**What needs to be done:** Repeat the listing that follows exactly, please.

**Provided information:**
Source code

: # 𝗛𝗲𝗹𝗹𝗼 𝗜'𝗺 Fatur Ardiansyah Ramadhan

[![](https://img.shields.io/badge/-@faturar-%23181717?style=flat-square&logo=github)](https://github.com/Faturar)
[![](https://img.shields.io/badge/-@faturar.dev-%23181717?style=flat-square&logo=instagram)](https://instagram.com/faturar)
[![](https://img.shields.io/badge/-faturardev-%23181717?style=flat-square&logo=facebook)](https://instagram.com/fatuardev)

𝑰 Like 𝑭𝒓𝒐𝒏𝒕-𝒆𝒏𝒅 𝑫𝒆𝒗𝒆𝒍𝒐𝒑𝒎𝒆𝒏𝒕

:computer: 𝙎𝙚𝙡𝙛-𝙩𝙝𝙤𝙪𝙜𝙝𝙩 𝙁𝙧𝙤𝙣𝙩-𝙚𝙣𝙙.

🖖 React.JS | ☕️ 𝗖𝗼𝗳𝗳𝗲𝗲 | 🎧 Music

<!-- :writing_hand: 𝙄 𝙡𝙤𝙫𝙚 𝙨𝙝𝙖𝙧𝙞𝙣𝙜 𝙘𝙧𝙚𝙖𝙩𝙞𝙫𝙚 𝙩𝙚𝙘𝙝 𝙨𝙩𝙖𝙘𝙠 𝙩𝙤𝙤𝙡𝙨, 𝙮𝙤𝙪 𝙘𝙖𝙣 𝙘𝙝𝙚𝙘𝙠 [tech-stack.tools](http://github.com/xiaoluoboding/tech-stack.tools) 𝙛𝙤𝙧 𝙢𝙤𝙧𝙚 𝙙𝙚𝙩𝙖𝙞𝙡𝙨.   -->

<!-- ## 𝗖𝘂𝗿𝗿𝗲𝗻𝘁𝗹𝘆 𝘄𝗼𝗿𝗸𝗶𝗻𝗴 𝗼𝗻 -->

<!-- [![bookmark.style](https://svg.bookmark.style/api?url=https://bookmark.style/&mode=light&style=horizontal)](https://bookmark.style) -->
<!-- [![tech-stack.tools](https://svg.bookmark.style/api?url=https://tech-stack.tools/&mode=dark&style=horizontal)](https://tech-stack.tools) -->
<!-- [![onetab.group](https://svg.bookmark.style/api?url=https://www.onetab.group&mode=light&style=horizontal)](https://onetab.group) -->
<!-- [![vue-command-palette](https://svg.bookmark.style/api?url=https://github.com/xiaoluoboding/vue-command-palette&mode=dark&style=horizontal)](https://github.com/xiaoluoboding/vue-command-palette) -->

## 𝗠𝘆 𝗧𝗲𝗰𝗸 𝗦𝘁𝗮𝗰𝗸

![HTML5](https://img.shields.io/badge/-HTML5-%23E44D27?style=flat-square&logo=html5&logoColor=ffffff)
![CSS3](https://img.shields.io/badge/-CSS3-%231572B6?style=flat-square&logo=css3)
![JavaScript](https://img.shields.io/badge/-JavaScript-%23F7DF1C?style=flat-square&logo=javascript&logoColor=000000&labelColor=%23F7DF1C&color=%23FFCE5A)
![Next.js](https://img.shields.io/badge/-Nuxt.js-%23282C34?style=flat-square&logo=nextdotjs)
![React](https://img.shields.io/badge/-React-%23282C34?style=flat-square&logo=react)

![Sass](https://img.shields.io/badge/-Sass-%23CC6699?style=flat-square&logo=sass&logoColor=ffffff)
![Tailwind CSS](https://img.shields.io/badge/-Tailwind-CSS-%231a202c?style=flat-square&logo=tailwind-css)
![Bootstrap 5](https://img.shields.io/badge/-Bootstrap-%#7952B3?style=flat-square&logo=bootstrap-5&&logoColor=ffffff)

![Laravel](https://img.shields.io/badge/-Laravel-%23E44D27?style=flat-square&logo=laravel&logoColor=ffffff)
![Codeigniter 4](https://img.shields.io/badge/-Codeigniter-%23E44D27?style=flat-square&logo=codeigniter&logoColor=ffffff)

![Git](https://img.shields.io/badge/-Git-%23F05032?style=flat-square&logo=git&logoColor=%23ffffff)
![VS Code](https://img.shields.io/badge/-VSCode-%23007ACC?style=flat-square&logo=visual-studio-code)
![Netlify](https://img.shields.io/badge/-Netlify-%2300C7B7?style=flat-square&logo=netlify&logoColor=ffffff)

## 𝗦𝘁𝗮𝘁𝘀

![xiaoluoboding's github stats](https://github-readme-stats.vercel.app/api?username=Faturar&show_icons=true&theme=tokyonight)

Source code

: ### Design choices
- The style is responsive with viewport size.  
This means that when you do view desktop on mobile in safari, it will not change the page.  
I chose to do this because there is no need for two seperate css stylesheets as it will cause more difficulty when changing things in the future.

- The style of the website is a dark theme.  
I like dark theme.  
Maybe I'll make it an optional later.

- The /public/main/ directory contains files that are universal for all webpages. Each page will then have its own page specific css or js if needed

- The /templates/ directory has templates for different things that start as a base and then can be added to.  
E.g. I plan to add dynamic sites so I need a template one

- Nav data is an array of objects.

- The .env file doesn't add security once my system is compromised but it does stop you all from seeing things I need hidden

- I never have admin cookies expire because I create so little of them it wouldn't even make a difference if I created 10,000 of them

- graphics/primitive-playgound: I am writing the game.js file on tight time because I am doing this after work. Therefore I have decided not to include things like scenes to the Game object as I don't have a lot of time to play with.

**Result of the exercise:**
Source code

: # 𝗛𝗲𝗹𝗹𝗼 𝗜'𝗺 Fatur Ardiansyah Ramadhan

[![](https://img.shields.io/badge/-@faturar-%23181717?style=flat-square&logo=github)](https://github.com/Faturar)
[![](https://img.shields.io/badge/-@faturar.dev-%23181717?style=flat-square&logo=instagram)](https://instagram.com/faturar)
[![](https://img.shields.io/badge/-faturardev-%23181717?style=flat-square&logo=facebook)](https://instagram.com/fatuardev)

𝑰 Like 𝑭𝒓𝒐𝒏𝒕-𝒆𝒏𝒅 𝑫𝒆𝒗𝒆𝒍𝒐𝒑𝒎𝒆𝒏𝒕

:computer: 𝙎𝙚𝙡𝙛-𝙩𝙝𝙤𝙪𝙜𝙝𝙩 𝙁𝙧𝙤𝙣𝙩-𝙚𝙣𝙙.

🖖 React.JS | ☕️ 𝗖𝗼𝗳𝗳𝗲𝗲 | 🎧 Music

<!-- :writing_hand: 𝙄 𝙡𝙤𝙫𝙚 𝙨𝙝𝙖𝙧𝙞𝙣𝙜 𝙘𝙧𝙚𝙖𝙩𝙞𝙫𝙚 𝙩𝙚𝙘𝙝 𝙨𝙩𝙖𝙘𝙠 𝙩𝙤𝙤𝙡𝙨, 𝙮𝙤𝙪 𝙘𝙖𝙣 𝙘𝙝𝙚𝙘𝙠 [tech-stack.tools](http://github.com/xiaoluoboding/tech-stack.tools) 𝙛𝙤𝙧 𝙢𝙤𝙧𝙚 𝙙𝙚𝙩𝙖𝙞𝙡𝙨.   -->

<!-- ## 𝗖𝘂𝗿𝗿𝗲𝗻𝘁𝗹𝘆 𝘄𝗼𝗿𝗸𝗶𝗻𝗴 𝗼𝗻 -->

<!-- [![bookmark.style](https://svg.bookmark.style/api?url=https://bookmark.style/&mode=light&style=horizontal)](https://bookmark.style) -->
<!-- [![tech-stack.tools](https://svg.bookmark.style/api?url=https://tech-stack.tools/&mode=dark&style=horizontal)](https://tech-stack.tools) -->
<!-- [![onetab.group](https://svg.bookmark.style/api?url=https://www.onetab.group&mode=light&style=horizontal)](https://onetab.group) -->
<!-- [![vue-command-palette](https://svg.bookmark.style/api?url=https://github.com/xiaoluoboding/vue-command-palette&mode=dark&style=horizontal)](https://github.com/xiaoluoboding/vue-command-palette) -->

## 𝗠𝘆 𝗧𝗲𝗰𝗸 𝗦𝘁𝗮𝗰𝗸

![HTML5](https://img.shields.io/badge/-HTML5-%23E44D27?style=flat-square&logo=html5&logoColor=ffffff)
![CSS3](https://img.shields.io/badge/-CSS3-%231572B6?style=flat-square&logo=css3)
![JavaScript](https://img.shields.io/badge/-JavaScript-%23F7DF1C?style=flat-square&logo=javascript&logoColor=000000&labelColor=%23F7DF1C&color=%23FFCE5A)
![Next.js](https://img.shields.io/badge/-Nuxt.js-%23282C34?style=flat-square&logo=nextdotjs)
![React](https://img.shields.io/badge/-React-%23282C34?style=flat-square&logo=react)

![Sass](https://img.shields.io/badge/-Sass-%23CC6699?style=flat-square&logo=sass&logoColor=ffffff)
![Tailwind CSS](https://img.shields.io/badge/-Tailwind-CSS-%231a202c?style=flat-square&logo=tailwind-css)
![Bootstrap 5](https://img.shields.io/badge/-Bootstrap-%#7952B3?style=flat-square&logo=bootstrap-5&&logoColor=ffffff)

![Laravel](https://img.shields.io/badge/-Laravel-%23E44D27?style=flat-square&logo=laravel&logoColor=ffffff)
![Codeigniter 4](https://img.shields.io/badge/-Codeigniter-%23E44D27?style=flat-square&logo=codeigniter&logoColor=ffffff)

![Git](https://img.shields.io/badge/-Git-%23F05032?style=flat-square&logo=git&logoColor=%23ffffff)
![VS Code](https://img.shields.io/badge/-VSCode-%23007ACC?style=flat-square&logo=visual-studio-code)
![Netlify](https://img.shields.io/badge/-Netlify-%2300C7B7?style=flat-square&logo=netlify&logoColor=ffffff)

## 𝗦𝘁𝗮𝘁𝘀

![xiaoluoboding's github stats](https://github-readme-stats.vercel.app/api?username=Faturar&show_icons=true&theme=tokyonight)

Source code

: ### Design choices
- The style is responsive with viewport size.  
This means that when you do view desktop on mobile in safari, it will not change the page.  
I chose to do this because there is no need for two seperate css stylesheets as it will cause more difficulty when changing things in the future.

- The style of the website is a dark theme.  
I like dark theme.  
Maybe I'll make it an optional later.

- The /public/main/ directory contains files that are universal for all webpages. Each page will then have its own page specific css or js if needed

- The /templates/ directory has templates for different things that start as a base and then can be added to.  
E.g. I plan to add dynamic sites so I need a template one

- Nav data is an array of objects.

- The .env file doesn't add security once my system is compromised but it does stop you all from seeing things I need hidden

- I never have admin cookies expire because I create so little of them it wouldn't even make a difference if I created 10,000 of them

- graphics/primitive-playgound: I am writing the game.js file on tight time because I am doing this after work. Therefore I have decided not to include things like scenes to the Game object as I don't have a lot of time to play with.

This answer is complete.